Data entries
··········
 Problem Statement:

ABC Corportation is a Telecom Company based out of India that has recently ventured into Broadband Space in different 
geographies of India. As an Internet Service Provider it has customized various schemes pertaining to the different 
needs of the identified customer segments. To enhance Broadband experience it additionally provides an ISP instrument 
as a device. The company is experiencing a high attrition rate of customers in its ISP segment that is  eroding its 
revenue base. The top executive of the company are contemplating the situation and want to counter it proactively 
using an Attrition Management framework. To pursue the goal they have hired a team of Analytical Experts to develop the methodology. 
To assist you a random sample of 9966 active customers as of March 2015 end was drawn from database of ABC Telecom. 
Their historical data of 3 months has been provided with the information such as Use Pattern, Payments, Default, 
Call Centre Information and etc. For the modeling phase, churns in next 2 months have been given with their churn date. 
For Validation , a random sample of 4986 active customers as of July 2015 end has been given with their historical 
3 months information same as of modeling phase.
··········
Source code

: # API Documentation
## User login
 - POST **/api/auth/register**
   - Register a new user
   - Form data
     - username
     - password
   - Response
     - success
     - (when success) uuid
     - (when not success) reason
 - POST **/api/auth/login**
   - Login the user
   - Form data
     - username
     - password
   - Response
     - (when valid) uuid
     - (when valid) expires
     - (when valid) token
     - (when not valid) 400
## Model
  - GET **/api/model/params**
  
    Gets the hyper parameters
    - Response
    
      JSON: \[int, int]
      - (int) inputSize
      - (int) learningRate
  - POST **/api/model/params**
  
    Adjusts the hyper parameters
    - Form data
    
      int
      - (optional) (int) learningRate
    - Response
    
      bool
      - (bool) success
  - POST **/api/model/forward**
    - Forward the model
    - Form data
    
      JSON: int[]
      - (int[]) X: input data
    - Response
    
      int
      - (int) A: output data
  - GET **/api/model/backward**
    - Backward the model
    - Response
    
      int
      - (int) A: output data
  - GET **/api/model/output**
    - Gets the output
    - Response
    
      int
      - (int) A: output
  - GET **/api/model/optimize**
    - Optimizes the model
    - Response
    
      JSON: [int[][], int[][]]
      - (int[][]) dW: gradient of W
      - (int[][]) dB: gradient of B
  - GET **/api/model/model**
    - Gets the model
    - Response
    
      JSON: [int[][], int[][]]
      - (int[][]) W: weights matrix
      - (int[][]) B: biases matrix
··········
:: WHAT NEEDS TO BE DONE ::
Working from the records above, tally the lines that contain "modeling" and give only the total.

:: EXERCISE OUTPUT ::
2